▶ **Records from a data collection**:
Content starts
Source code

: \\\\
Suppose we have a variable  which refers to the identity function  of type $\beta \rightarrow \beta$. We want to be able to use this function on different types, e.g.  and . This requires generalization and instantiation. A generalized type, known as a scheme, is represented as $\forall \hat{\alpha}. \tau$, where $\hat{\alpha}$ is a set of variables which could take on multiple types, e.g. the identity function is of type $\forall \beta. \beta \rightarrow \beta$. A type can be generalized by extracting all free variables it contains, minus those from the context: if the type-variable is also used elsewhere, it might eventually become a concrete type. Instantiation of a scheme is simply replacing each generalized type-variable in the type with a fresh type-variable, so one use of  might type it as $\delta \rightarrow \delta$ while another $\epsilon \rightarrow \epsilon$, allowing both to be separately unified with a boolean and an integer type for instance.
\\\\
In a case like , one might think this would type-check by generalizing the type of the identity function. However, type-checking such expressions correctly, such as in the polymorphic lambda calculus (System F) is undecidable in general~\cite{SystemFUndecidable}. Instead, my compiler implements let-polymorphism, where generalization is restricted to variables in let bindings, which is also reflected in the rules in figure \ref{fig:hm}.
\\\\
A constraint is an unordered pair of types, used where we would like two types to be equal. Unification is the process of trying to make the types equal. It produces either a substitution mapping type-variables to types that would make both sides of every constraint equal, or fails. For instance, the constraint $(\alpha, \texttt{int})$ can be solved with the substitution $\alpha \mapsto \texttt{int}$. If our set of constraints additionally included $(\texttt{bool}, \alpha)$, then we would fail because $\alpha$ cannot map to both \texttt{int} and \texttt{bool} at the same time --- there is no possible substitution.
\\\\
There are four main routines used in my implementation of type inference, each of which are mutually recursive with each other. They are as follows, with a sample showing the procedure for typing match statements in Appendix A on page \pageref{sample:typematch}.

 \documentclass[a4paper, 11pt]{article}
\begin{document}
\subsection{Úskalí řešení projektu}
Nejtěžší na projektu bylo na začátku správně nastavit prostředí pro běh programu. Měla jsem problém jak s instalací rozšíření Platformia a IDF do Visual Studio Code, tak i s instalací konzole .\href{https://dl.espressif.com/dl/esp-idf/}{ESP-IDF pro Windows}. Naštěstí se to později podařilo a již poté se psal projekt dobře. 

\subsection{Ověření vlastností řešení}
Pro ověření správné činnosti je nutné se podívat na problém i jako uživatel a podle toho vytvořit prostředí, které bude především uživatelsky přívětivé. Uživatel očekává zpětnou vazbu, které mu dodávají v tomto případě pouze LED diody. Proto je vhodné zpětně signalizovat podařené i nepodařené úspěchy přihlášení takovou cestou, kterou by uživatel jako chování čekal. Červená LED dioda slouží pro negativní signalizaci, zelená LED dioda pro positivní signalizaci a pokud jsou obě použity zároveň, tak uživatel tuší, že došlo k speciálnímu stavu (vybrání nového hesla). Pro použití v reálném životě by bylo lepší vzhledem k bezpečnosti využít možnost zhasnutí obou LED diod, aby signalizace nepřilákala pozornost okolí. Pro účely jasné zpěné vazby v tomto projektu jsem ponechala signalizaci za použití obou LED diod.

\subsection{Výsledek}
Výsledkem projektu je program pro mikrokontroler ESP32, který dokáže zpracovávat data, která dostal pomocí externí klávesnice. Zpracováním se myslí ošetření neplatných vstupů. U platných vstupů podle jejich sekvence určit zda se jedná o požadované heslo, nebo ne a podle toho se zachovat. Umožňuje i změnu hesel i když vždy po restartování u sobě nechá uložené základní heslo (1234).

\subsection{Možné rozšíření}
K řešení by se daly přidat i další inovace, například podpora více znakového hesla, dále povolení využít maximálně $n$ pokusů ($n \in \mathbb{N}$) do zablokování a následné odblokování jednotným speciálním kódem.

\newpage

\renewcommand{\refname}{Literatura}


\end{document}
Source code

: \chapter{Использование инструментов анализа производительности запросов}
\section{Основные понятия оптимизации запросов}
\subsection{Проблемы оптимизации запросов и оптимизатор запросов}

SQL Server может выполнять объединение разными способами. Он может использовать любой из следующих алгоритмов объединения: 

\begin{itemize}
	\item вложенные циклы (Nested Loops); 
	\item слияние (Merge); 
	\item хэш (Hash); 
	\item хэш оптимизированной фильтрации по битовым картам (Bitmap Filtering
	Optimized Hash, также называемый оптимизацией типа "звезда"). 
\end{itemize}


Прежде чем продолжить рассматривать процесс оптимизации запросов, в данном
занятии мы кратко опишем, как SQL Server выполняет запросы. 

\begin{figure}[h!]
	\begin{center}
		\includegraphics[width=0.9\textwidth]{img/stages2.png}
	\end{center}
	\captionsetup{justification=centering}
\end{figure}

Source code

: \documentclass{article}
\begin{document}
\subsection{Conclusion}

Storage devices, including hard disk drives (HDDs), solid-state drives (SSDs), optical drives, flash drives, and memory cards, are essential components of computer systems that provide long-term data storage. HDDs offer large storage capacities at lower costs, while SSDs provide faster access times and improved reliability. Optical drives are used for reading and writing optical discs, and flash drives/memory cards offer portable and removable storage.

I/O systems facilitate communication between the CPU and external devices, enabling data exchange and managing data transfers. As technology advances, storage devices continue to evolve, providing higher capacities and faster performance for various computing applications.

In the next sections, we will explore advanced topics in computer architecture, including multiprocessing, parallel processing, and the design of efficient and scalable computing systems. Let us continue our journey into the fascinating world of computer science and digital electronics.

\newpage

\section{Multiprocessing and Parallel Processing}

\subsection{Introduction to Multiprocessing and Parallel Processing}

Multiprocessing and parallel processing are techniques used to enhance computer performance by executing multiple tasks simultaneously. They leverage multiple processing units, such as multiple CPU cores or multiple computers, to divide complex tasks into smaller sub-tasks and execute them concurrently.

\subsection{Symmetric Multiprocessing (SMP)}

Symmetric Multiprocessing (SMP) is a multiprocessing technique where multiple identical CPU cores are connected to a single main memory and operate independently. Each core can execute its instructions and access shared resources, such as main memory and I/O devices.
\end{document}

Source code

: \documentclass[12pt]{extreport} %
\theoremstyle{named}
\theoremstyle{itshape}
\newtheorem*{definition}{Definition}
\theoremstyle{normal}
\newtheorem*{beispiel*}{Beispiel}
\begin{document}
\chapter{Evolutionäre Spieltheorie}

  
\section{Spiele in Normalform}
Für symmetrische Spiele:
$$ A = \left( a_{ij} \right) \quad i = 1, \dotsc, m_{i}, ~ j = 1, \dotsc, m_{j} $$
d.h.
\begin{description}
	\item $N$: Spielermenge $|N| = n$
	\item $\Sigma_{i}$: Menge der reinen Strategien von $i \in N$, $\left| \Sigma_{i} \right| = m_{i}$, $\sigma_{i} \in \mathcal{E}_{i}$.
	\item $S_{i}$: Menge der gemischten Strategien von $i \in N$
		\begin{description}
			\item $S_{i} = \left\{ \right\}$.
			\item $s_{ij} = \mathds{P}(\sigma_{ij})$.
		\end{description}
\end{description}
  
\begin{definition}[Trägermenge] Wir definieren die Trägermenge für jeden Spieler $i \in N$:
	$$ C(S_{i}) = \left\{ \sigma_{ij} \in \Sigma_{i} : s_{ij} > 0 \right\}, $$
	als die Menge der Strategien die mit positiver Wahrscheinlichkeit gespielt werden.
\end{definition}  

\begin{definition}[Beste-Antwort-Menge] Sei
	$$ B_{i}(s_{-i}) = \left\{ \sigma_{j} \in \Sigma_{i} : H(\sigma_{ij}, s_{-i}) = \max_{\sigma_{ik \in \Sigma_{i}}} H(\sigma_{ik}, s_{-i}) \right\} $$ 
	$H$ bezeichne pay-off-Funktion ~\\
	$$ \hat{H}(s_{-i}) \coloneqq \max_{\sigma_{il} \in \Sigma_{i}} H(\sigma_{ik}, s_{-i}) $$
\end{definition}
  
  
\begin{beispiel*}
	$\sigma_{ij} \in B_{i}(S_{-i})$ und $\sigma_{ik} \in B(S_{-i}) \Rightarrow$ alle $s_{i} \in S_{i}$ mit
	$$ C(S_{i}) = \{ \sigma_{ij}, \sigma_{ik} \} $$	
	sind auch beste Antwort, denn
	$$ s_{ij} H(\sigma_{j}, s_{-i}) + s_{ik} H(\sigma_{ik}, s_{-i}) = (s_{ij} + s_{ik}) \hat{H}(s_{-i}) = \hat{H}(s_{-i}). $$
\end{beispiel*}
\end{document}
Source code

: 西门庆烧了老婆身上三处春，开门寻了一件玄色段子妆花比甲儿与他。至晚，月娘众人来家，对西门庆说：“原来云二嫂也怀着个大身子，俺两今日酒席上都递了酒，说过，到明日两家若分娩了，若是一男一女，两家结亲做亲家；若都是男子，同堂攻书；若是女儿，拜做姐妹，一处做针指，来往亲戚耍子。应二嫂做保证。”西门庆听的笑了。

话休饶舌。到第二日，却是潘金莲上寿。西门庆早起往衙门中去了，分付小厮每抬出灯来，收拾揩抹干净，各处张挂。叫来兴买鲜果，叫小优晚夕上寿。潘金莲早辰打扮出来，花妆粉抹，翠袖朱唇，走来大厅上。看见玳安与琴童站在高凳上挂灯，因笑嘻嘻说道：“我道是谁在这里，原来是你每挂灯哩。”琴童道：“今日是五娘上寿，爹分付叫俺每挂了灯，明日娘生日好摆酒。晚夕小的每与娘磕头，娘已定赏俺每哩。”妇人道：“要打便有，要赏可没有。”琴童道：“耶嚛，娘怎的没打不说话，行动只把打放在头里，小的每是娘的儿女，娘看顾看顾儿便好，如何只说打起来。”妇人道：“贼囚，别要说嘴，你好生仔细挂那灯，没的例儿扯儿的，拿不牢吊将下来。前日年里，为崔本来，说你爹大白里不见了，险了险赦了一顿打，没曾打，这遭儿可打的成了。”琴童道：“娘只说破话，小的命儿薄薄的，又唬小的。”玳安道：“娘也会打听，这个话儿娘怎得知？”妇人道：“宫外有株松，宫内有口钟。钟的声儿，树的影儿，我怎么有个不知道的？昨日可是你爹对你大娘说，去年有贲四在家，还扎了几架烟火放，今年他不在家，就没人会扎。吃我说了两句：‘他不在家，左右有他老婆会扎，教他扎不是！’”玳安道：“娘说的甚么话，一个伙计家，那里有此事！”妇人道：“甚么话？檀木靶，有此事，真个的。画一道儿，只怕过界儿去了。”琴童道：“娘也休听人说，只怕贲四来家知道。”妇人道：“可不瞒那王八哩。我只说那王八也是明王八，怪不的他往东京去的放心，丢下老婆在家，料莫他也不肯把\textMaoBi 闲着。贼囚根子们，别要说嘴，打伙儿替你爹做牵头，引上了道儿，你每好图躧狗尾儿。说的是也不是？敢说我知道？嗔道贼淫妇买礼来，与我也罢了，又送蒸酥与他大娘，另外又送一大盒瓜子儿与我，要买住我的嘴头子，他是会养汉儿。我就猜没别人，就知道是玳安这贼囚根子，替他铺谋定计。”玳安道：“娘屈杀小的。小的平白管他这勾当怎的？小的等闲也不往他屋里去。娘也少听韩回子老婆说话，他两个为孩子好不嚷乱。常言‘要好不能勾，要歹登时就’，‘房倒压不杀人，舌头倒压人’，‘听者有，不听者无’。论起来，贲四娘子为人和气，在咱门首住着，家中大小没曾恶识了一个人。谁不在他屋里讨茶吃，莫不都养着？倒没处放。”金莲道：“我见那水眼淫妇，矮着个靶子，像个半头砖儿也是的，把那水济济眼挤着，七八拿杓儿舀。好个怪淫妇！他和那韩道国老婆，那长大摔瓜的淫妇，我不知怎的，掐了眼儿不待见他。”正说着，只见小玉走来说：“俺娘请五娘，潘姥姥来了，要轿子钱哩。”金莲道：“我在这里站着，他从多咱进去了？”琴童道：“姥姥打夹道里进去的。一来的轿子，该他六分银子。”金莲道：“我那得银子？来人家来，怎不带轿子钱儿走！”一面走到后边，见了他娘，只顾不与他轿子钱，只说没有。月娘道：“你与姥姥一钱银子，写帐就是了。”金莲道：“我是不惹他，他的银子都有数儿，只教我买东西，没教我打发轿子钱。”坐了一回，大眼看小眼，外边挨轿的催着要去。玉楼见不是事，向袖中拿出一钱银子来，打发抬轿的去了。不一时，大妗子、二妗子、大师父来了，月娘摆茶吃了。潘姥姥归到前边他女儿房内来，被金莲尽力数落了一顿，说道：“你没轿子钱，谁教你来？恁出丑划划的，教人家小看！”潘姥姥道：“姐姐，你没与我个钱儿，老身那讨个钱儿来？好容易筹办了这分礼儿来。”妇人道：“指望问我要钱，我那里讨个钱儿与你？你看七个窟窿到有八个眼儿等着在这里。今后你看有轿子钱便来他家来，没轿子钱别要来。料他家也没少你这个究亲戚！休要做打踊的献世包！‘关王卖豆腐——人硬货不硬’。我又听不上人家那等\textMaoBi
Content ends
Copy the lines from the entries above in which the word "Hash" appears.

▶ **Response area**:
	\item хэш (Hash); 
	Optimized Hash, также называемый оптимизацией типа "звезда"). 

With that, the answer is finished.